Sunday, May 21, 2017

When bad arguments work

May 17, 2017


Many of the most common arguments against [Great Britain] Labour’s policies are laughably bad


In pointing this out, however, people like me are missing something important – that even lousy arguments have the power to persuade.

Robert Cialdini gives us an example of this in Influence. He tells of an experiment in which a woman tries to jump queues to use a photocopier in a university library. When she merely asked to jump in, 60% of people in the queue complied. But the question “May I use the Xerox machine because I have to make some copies?” got 93% to agree. Even a meaningless remark (why else would you want to use the copier?) elicited compliance.

What’s going on here is that the mere act of speaking has persuasive power.


Communication, especially the power of asking, greatly influences feelings of empathy and pro-social behavior.

The mere existence of messages, then, gets us to sympathize with the sender.
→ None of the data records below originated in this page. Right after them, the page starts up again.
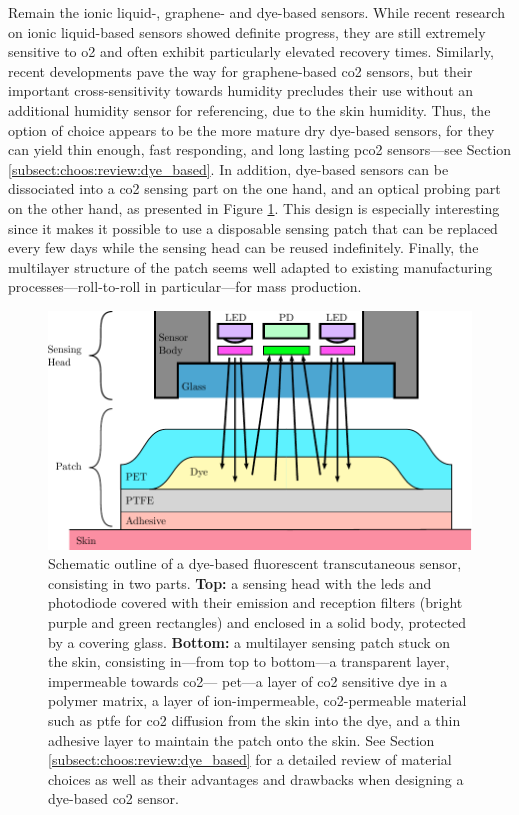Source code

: Remain the ionic liquid-, graphene- and dye-based sensors. While recent research on ionic liquid-based sensors showed definite progress, they are still extremely sensitive to \gls{o2} and often exhibit particularly elevated recovery times\cite{willa2017, fapyane2020}. Similarly, recent developments pave the way for graphene-based \gls{co2} sensors\cite{akhter2021}, but their important cross-sensitivity towards humidity precludes their use without an additional humidity sensor for referencing, due to the skin humidity. Thus, the option of choice appears to be the more mature dry dye-based sensors, for they can yield thin enough, fast responding, and long lasting \gls{pco2} sensors---see Section \ref{subsect:choos:review:dye_based}. In addition, dye-based sensors can be dissociated into a \gls{co2} sensing part on the one hand, and an optical probing part on the other hand, as presented in Figure \ref{fig:choos:pot:fluo_patch}. This design is especially interesting since it makes it possible to use a disposable sensing patch that can be replaced every few days while the sensing head can be reused indefinitely. Finally, the multilayer structure of the patch seems well adapted to existing manufacturing processes---roll-to-roll in particular---for mass production\cite{briand2011, kostler2011}.

\begin{figure}
	\centering
	\includegraphics{1_main_matter/choos_figures/review/fluo_patch}
	\caption[Schematic outline of a dye-based fluorescent transcutaneous sensor, consisting in two parts.]{Schematic outline of a dye-based fluorescent transcutaneous sensor, consisting in two parts. \textbf{Top:} a sensing head with the \glspl{led} and photodiode covered with their emission and reception filters (bright purple and green rectangles) and enclosed in a solid body, protected by a covering glass. \textbf{Bottom:} a multilayer sensing patch stuck on the skin, consisting in---from top to bottom---a transparent layer, impermeable towards \gls{co2}---\eg{} \gls{pet}---a layer of \gls{co2} sensitive dye in a polymer matrix, a layer of ion-impermeable, \gls{co2}-permeable material such as \gls{ptfe} for \gls{co2} diffusion from the skin into the dye, and a thin adhesive layer to maintain the patch onto the skin. See Section \ref{subsect:choos:review:dye_based} for a detailed review of material choices as well as their advantages and drawbacks when designing a dye-based \gls{co2} sensor.}
	\label{fig:choos:pot:fluo_patch}
\end{figure}

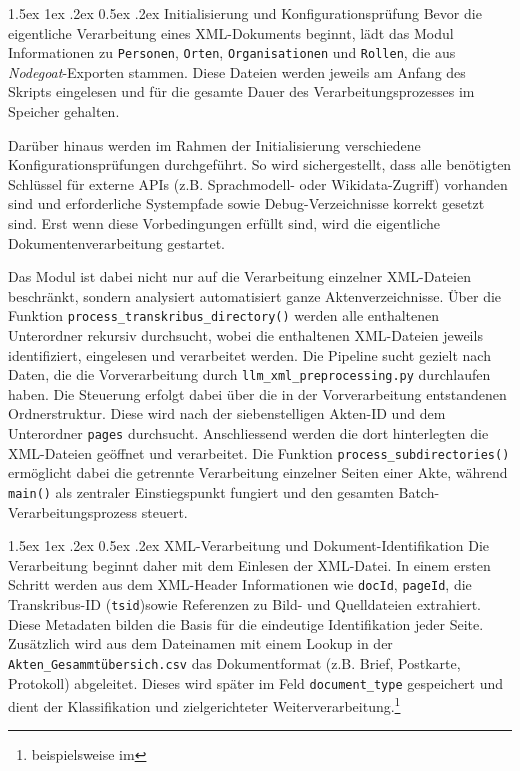 \documentclass[12pt, a4paper, ngerman, bidi=default]{article}
\makeatletter
\newcommand{\code}[1]{\colorbox{VeryLightGray}{\texttt{#1}}} %
\let\oldparagraph\paragraph%
\renewcommand{\paragraph}{
    \@ifstar%
      \xxxParagraphStar%
      \xxxParagraphNoStar%
 }
\newcommand{\xxxParagraphStar}[1]{\oldparagraph*{#1}\mbox{}}
\newcommand{\xxxParagraphNoStar}[1]{\oldparagraph{#1}\mbox{}}
\renewcommand\paragraph{\@startsection{paragraph}{4}{0em}%
  {1.5ex \@plus1ex \@minus.2ex}%
  {0.5ex \@plus.2ex}%
  {\normalfont\normalsize\bfseries\itshape}}
\makeatother
\begin{document}
\paragraph{Initialisierung und Konfigurationsprüfung}
Bevor die eigentliche Verarbeitung eines XML-Dokuments beginnt, lädt das Modul Informationen zu \code{Personen}, \code{Orten}, \code{Organisationen} und \code{Rollen}, die aus \textit{Nodegoat}-Exporten stammen. Diese Dateien werden jeweils am Anfang des Skripts eingelesen und für die gesamte Dauer des Verarbeitungsprozesses im Speicher gehalten.

Darüber hinaus werden im Rahmen der Initialisierung verschiedene Konfigurationsprüfungen durchgeführt. So wird sichergestellt, dass alle benötigten Schlüssel für externe APIs (z.B. Sprachmodell- oder Wikidata-Zugriff) vorhanden sind und erforderliche Systempfade sowie Debug-Verzeichnisse korrekt gesetzt sind. Erst wenn diese Vorbedingungen erfüllt sind, wird die eigentliche Dokumentenverarbeitung gestartet.

Das Modul ist dabei nicht nur auf die Verarbeitung einzelner XML-Dateien beschränkt, sondern analysiert automatisiert ganze Aktenverzeichnisse. Über die Funktion \code{process\_transkribus\_directory()} werden alle enthaltenen Unterordner rekursiv durchsucht, wobei die enthaltenen XML-Dateien jeweils identifiziert, eingelesen und verarbeitet werden. Die Pipeline sucht gezielt nach Daten, die die Vorverarbeitung durch \code{llm\_xml\_preprocessing.py} durchlaufen haben. Die Steuerung erfolgt dabei über die in der Vorverarbeitung entstandenen Ordnerstruktur. Diese wird nach der siebenstelligen Akten-ID und dem Unterordner \code{pages} durchsucht. Anschliessend werden die dort hinterlegten die XML-Dateien geöffnet und verarbeitet. Die Funktion \code{process\_subdirectories()} ermöglicht dabei die getrennte Verarbeitung einzelner Seiten einer Akte, während \code{main()} als zentraler Einstiegspunkt fungiert und den gesamten Batch-Verarbeitungsprozess steuert.

\paragraph{XML-Verarbeitung und Dokument-Identifikation}
Die Verarbeitung beginnt daher mit dem Einlesen der XML-Datei. In einem ersten Schritt werden aus dem XML-Header 
Informationen wie \code{docId}, \code{pageId}, die Transkribus-ID (\code{tsid})sowie Referenzen zu Bild- und Quelldateien extrahiert. Diese Metadaten 
bilden die Basis für die eindeutige Identifikation jeder Seite. Zusätzlich wird aus dem Dateinamen mit einem Lookup in der \code{Akten\_Gesammtübersich.csv} das Dokumentformat (z.B. Brief, 
Postkarte, Protokoll) abgeleitet. Dieses wird später im Feld \code{document\_type} gespeichert und dient der Klassifikation und zielgerichteter Weiterverarbeitung.\footnote{beispielsweise im }
\end{document}
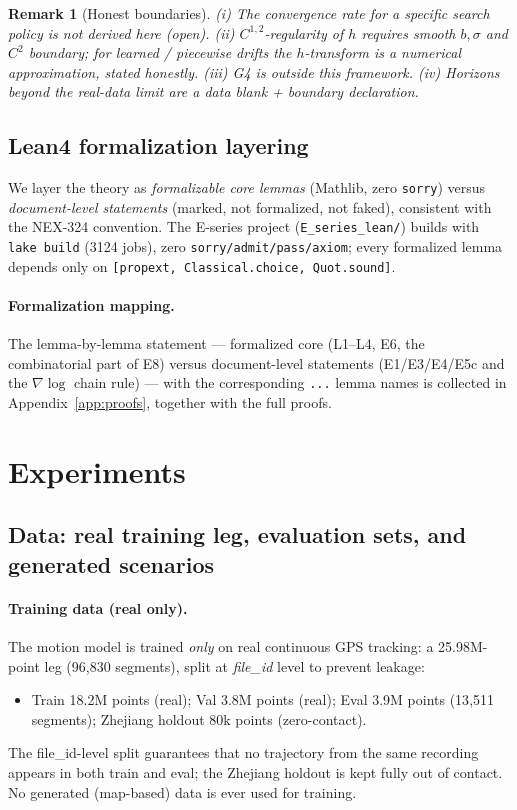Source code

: \documentclass[11pt]{article}
\newtheorem{remark}[theorem]{Remark}
\newcommand{\lean}[1]{\texttt{#1}}
\begin{document}
\begin{remark}[Honest boundaries]
(i) The \emph{convergence rate} for a specific search policy is not derived here (open).
(ii) $C^{1,2}$-regularity of $h$ requires smooth $b,\sigma$ and $C^2$ boundary; for learned /
piecewise drifts the $h$-transform is a numerical approximation, stated honestly. (iii) G4
is outside this framework. (iv) Horizons beyond the real-data limit are a data blank +
boundary declaration.
\end{remark}

\subsection{Lean4 formalization layering}
\label{sec:lean}
We layer the theory as \emph{formalizable core lemmas} (Mathlib, zero \texttt{sorry})
versus \emph{document-level statements} (marked, not formalized, not faked), consistent
with the NEX-324 convention. The E-series project (\texttt{E\_series\_lean/}) builds with
\texttt{lake build} (3124 jobs), zero \texttt{sorry/admit/pass/axiom}; every formalized
lemma depends only on \texttt{[propext, Classical.choice, Quot.sound]}.

\paragraph{Formalization mapping.}
The lemma-by-lemma statement --- formalized core (L1--L4, E6, the combinatorial part of
E8) versus document-level statements (E1/E3/E4/E5c and the $\nabla\log$ chain rule) ---
with the corresponding \lean{...} lemma names is collected in Appendix~\ref{app:proofs},
together with the full proofs.

\section{Experiments}
\label{sec:experiments}

\subsection{Data: real training leg, evaluation sets, and generated scenarios}
\label{sec:exp-data}

\paragraph{Training data (real only).}
The motion model is trained \emph{only} on real continuous GPS tracking: a
25.98M-point leg (96{,}830 segments), split at \emph{file\_id} level to
prevent leakage:
\begin{itemize}
\item Train 18.2M points (real); Val 3.8M points (real); Eval 3.9M points
(13{,}511 segments); Zhejiang holdout 80k points (zero-contact).
\end{itemize}
The file\_id-level split guarantees that no trajectory from the same
recording appears in both train and eval; the Zhejiang holdout is kept
fully out of contact.  No generated (map-based) data is ever used for
training.
\end{document}
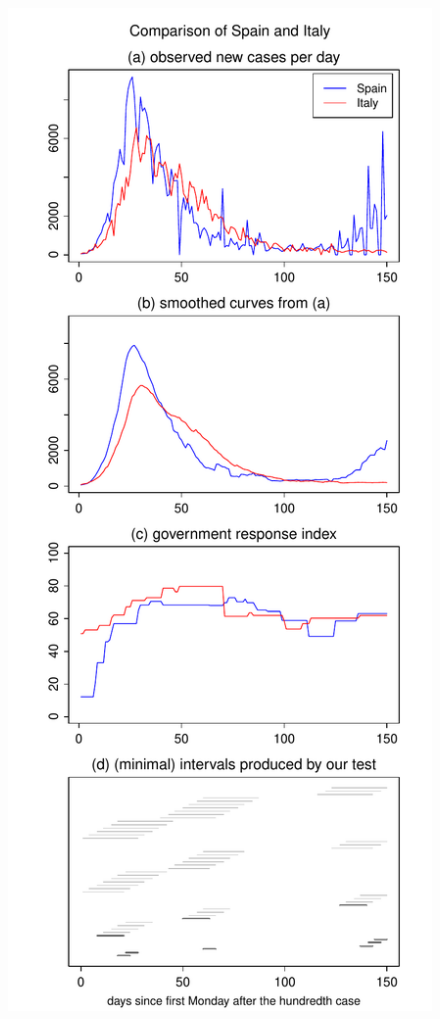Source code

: \documentclass[a4paper,12pt]{article}
\numberwithin{equation}{section}
\begin{document}
{\begin{figure}[p!]
\begin{minipage}[t]{0.49\textwidth}
\includegraphics[width=\textwidth]{plots/ESP_vs_ITA_wa}

\end{minipage}
\end{figure}}
\end{document}
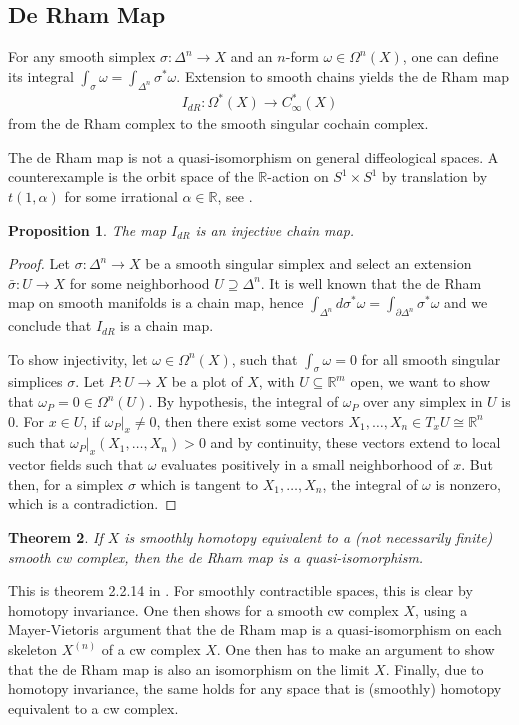 \documentclass{scrartcl}
\theoremstyle{plain}
\newtheorem{theorem}{Theorem}[section]
\newtheorem{proposition}[theorem]{Proposition}
\theoremstyle{definition}
\newcommand{\R}{\mathbb R}
\renewcommand{\subset}{\subseteq}
\renewcommand{\supset}{\supseteq}
\newcommand{\iso}{\cong}
\begin{document}
\subsection{De Rham Map} For any smooth simplex $\sigma\colon \Delta^n\to X$ and an $n$-form $\omega\in\Omega^n(X)$, one can define its integral $\int_{\sigma}\omega = \int_{\Delta^n}\sigma^*\omega$.
Extension to smooth chains yields the de Rham map 
\begin{align*}
    I_{dR}\colon \Omega^*(X)\to C^*_\infty(X)
\end{align*}
from the de Rham complex to the smooth singular cochain complex.

The de Rham map is not a quasi-isomorphism on general diffeological spaces. A counterexample is the orbit space of the $\R$-action on $S^1\times S^1$ by translation by $t(1, \alpha)$ for some irrational $\alpha\in \R$, see \cite{iglesias2013diffeology}.

\begin{proposition}\label{thm:deRham-properties}
    The map $I_{dR}$ is an injective chain map.
\end{proposition}
\begin{proof}
    Let $\sigma\colon\Delta^n\to X$ be a smooth singular simplex and select an extension $\bar \sigma\colon U\to X$ for some neighborhood $U\supset \Delta^n$. It is well known that the de Rham map on smooth manifolds is a chain map, hence $\int_{\Delta^n}d\sigma^*\omega = \int_{\partial\Delta^n}\sigma^*\omega$ and we conclude that $I_{dR}$ is a chain map. 
    
    To show injectivity, let $\omega\in \Omega^n(X)$, such that $\int_\sigma \omega = 0$ for all smooth singular simplices $\sigma$. Let $P\colon U\to X$ be a plot of $X$, with $U\subset \R^m$ open, we want to show that $\omega_P = 0\in\Omega^n(U)$. By hypothesis, the integral of $\omega_P$ over any simplex in $U$ is $0$. For $x\in U$, if $\omega_P|_x\neq 0$, then there exist some vectors $X_1,\dots, X_n\in T_xU \iso \R^n$ such that $\omega_P|_x(X_1, \dots, X_n) > 0$ and by continuity, these vectors extend to local vector fields such that $\omega$ evaluates positively in a small neighborhood of $x$. But then, for a simplex $\sigma$ which is tangent to $X_1, \dots, X_n$, the integral of $\omega$ is nonzero, which is a contradiction. 
\end{proof}

\begin{theorem}
    If $X$ is smoothly homotopy equivalent to a (not necessarily finite) smooth cw complex, then the de Rham map is a quasi-isomorphism.
\end{theorem}
This is theorem 2.2.14 in \cite{gurer2014topologie}. For smoothly contractible spaces, this is clear by homotopy invariance. One then shows for a smooth cw complex $X$, using a Mayer-Vietoris argument that the de Rham map is a quasi-isomorphism on each skeleton $X^{(n)}$ of a cw complex $X$. One then has to make an argument to show that the de Rham map is also an isomorphism on the limit $X$. Finally, due to homotopy invariance, the same holds for any space that is (smoothly) homotopy equivalent to a cw complex.
\end{document}

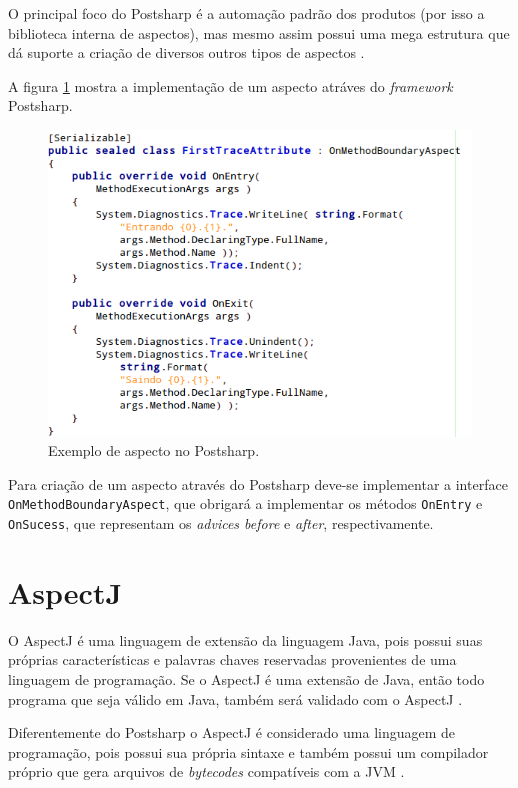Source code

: \documentclass[tc,oneside]{iiufrgs}
\begin{document}
O principal foco do Postsharp é a automação padrão dos produtos (por isso a biblioteca interna de aspectos), mas mesmo assim possui uma mega estrutura que dá suporte a criação de diversos outros tipos de aspectos \cite{groves2013aop}.

A figura \ref{fig:aspectpostsharp} mostra a implementação de um aspecto atráves do \textit{framework} Postsharp.

\begin{figure}[ht]
	\centering
	\includegraphics[scale=0.5]{figuras/ferramentas/aspectpostsharp.png}
	\caption{Exemplo de aspecto no Postsharp.}
	\label{fig:aspectpostsharp}
\end{figure}

Para criação de um aspecto através do Postsharp deve-se implementar a interface \texttt{OnMethodBoundaryAspect}, que obrigará a implementar os métodos \texttt{OnEntry} e \texttt{OnSucess}, que representam os \textit{advices before} e \textit{after}, respectivamente. 

\section{AspectJ}

O AspectJ é uma linguagem de extensão da linguagem Java, pois possui suas próprias características e palavras chaves reservadas provenientes de uma linguagem de programação. Se o AspectJ é uma extensão de Java, então todo programa que seja válido em Java, também será validado com o AspectJ \cite{laddad2003aspectj}.

Diferentemente do Postsharp o AspectJ é considerado uma linguagem de programação, pois possui sua própria sintaxe e também possui um compilador próprio que gera arquivos de \textit{bytecodes} compatíveis com a JVM \cite{laddad2003aspectj}.
\end{document}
In this context, there’s a massive bias in the media. People earning over £80,000 might be only 5% of the population, but they account for much more than 5% of communication. This leads us to sympathize with them. Add in the fact that people tend to believe lies, and we get a big bias towards the rich.

It’s often said that many people oppose higher taxes on top earners because they hope (mostly wrongly) to become one themselves. But this is only part of the story. We sympathize with the rich not (just) because we hope to become rich ourselves, but because we hear so damned much from them.

There’s a nasty flipside to this. If we don’t hear from people, we tend not to sympathize with them.


This might well have political effects. Because the worst-off have less voice, we are relatively ignorant of their suffering and so less sympathetic to them. Support for benefit cuts isn’t based solely upon outright untruths, but upon a lack of sympathy for them caused by their relative lack of voice.

Most of us, I guess, can name far more people who are in the top 5% of the income distribution than in the bottom 5%. This introduces a bias towards the rich.